BEGIN

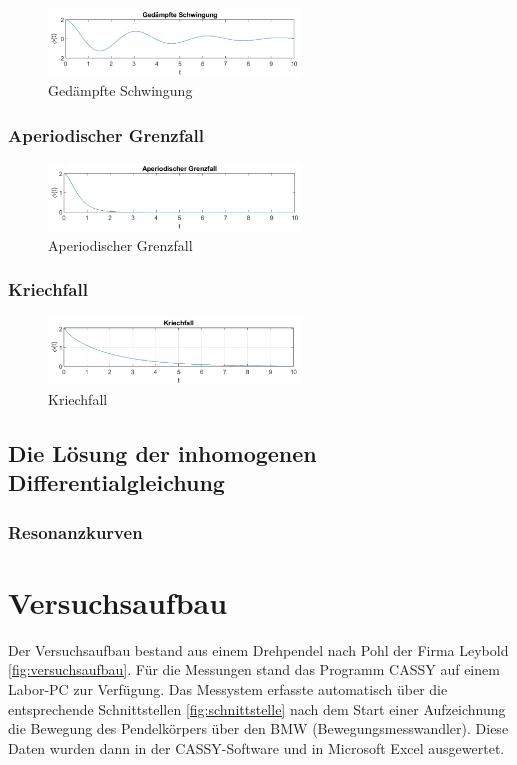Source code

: \documentclass{article}
\begin{document}
\begin{figure}[H]
    \centering
    \includegraphics[width=0.6\textwidth]{bilder/schwingung_gedampft.png}
    \caption{Gedämpfte Schwingung}
    \label{fig:schw_ged}
\end{figure}

\subsubsection{Aperiodischer Grenzfall}

\begin{figure}[H]
    \centering
    \includegraphics[width=0.6\textwidth]{bilder/aperiodischer_grenzfall.png}
    \caption{Aperiodischer Grenzfall}
    \label{fig:aperiod}
\end{figure}

\subsubsection{Kriechfall}

\begin{figure}[H]
    \centering
    \includegraphics[width=0.6\textwidth]{bilder/kriechfall.png}
    \caption{Kriechfall}
    \label{fig:kriech}
\end{figure}

\subsection{Die Lösung der inhomogenen Differentialgleichung}
\subsubsection{Resonanzkurven}

\section{Versuchsaufbau}
Der Versuchsaufbau bestand aus einem Drehpendel nach Pohl der Firma Leybold \ref{fig:versuchsaufbau}.
Für die Messungen stand das Programm CASSY auf einem Labor-PC zur Verfügung.
Das Messystem erfasste automatisch über die entsprechende Schnittstellen \ref{fig:schnittstelle}
nach dem Start einer Aufzeichnung die Bewegung des Pendelkörpers
über den BMW (Bewegungsmesswandler). Diese Daten wurden dann in der CASSY-Software
und in Microsoft Excel ausgewertet.
\end{document}
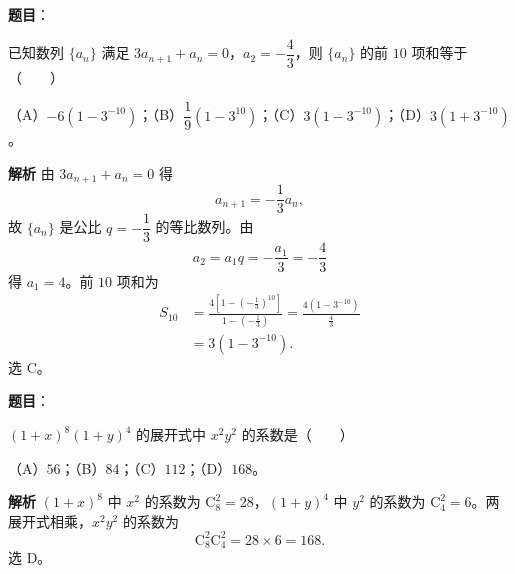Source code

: \begin{answer}

\textbf{题目}：

已知数列 $\{a_n\}$ 满足 $3a_{n+1}+a_n=0$，$a_2=-\dfrac43$，则 $\{a_n\}$ 的前 $10$ 项和等于\mbox{（　　）}

（A）$-6(1-3^{-10})$；（B）$\dfrac19(1-3^{10})$；（C）$3(1-3^{-10})$；（D）$3(1+3^{-10})$。

\textbf{解析}
由 $3a_{n+1}+a_n=0$ 得
\nopagebreak[4]
\[a_{n+1}=-\frac13a_n,\]
故 $\{a_n\}$ 是公比 $q=-\dfrac13$ 的等比数列。由
\nopagebreak[4]
\[a_2=a_1q=-\frac{a_1}3=-\frac43\]
得 $a_1=4$。前 $10$ 项和为
\nopagebreak[4]
\[\begin{aligned}
S_{10}
&=\frac{4\left[1-\left(-\frac13\right)^{10}\right]}{1-\left(-\frac13\right)}
=\frac{4\left(1-3^{-10}\right)}{\frac43}\\
&=3\left(1-3^{-10}\right).
\end{aligned}\]
选 C。


\end{answer}
\begin{answer}

\textbf{题目}：

$(1+x)^8(1+y)^4$ 的展开式中 $x^2y^2$ 的系数是\mbox{（　　）}

（A）$56$；（B）$84$；（C）$112$；（D）$168$。

\textbf{解析}
$(1+x)^8$ 中 $x^2$ 的系数为 $\mathrm C_8^2=28$，$(1+y)^4$ 中 $y^2$ 的系数为 $\mathrm C_4^2=6$。两展开式相乘，$x^2y^2$ 的系数为
\nopagebreak[4]
\[\mathrm C_8^2\mathrm C_4^2=28\times6=168.\]
选 D。


\end{answer}
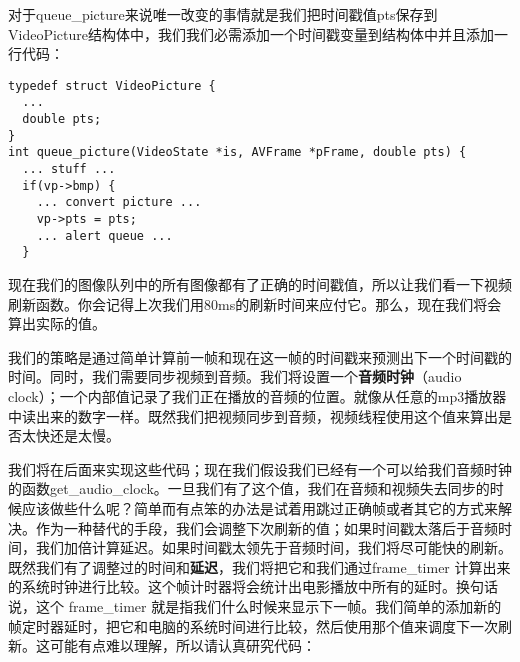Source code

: 对于queue_picture来说唯一改变的事情就是我们把时间戳值pts保存到VideoPicture结构体中，我们我们必需添加一个时间戳变量到结构体中并且添加一行代码：

\begin{lstlisting}
typedef struct VideoPicture {
  ...
  double pts;
}
int queue_picture(VideoState *is, AVFrame *pFrame, double pts) {
  ... stuff ...
  if(vp->bmp) {
    ... convert picture ...
    vp->pts = pts;
    ... alert queue ...
  }
\end{lstlisting}

现在我们的图像队列中的所有图像都有了正确的时间戳值，所以让我们看一下视频刷新函数。你会记得上次我们用80ms的刷新时间来应付它。那么，现在我们将会算出实际的值。

我们的策略是通过简单计算前一帧和现在这一帧的时间戳来预测出下一个时间戳的时间。同时，我们需要同步视频到音频。我们将设置一个\textbf{音频时钟}（audio clock）；一个内部值记录了我们正在播放的音频的位置。就像从任意的mp3播放器中读出来的数字一样。既然我们把视频同步到音频，视频线程使用这个值来算出是否太快还是太慢。

我们将在后面来实现这些代码；现在我们假设我们已经有一个可以给我们音频时钟的函数get_audio_clock。一旦我们有了这个值，我们在音频和视频失去同步的时候应该做些什么呢？简单而有点笨的办法是试着用跳过正确帧或者其它的方式来解决。作为一种替代的手段，我们会调整下次刷新的值；如果时间戳太落后于音频时间，我们加倍计算延迟。如果时间戳太领先于音频时间，我们将尽可能快的刷新。既然我们有了调整过的时间和\textbf{延迟}，我们将把它和我们通过frame_timer 计算出来的系统时钟进行比较。这个帧计时器将会统计出电影播放中所有的延时。换句话说，这个 frame_timer 就是指我们什么时候来显示下一帧。我们简单的添加新的帧定时器延时，把它和电脑的系统时间进行比较，然后使用那个值来调度下一次刷新。这可能有点难以理解，所以请认真研究代码：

END

◆ **Work item**:
Look through the listing above and copy each line with the word "left" in it.

◆ **Final answer**:
&=\frac{4\left[1-\left(-\frac13\right)^{10}\right]}{1-\left(-\frac13\right)}
=\frac{4\left(1-3^{-10}\right)}{\frac43}\\
&=3\left(1-3^{-10}\right).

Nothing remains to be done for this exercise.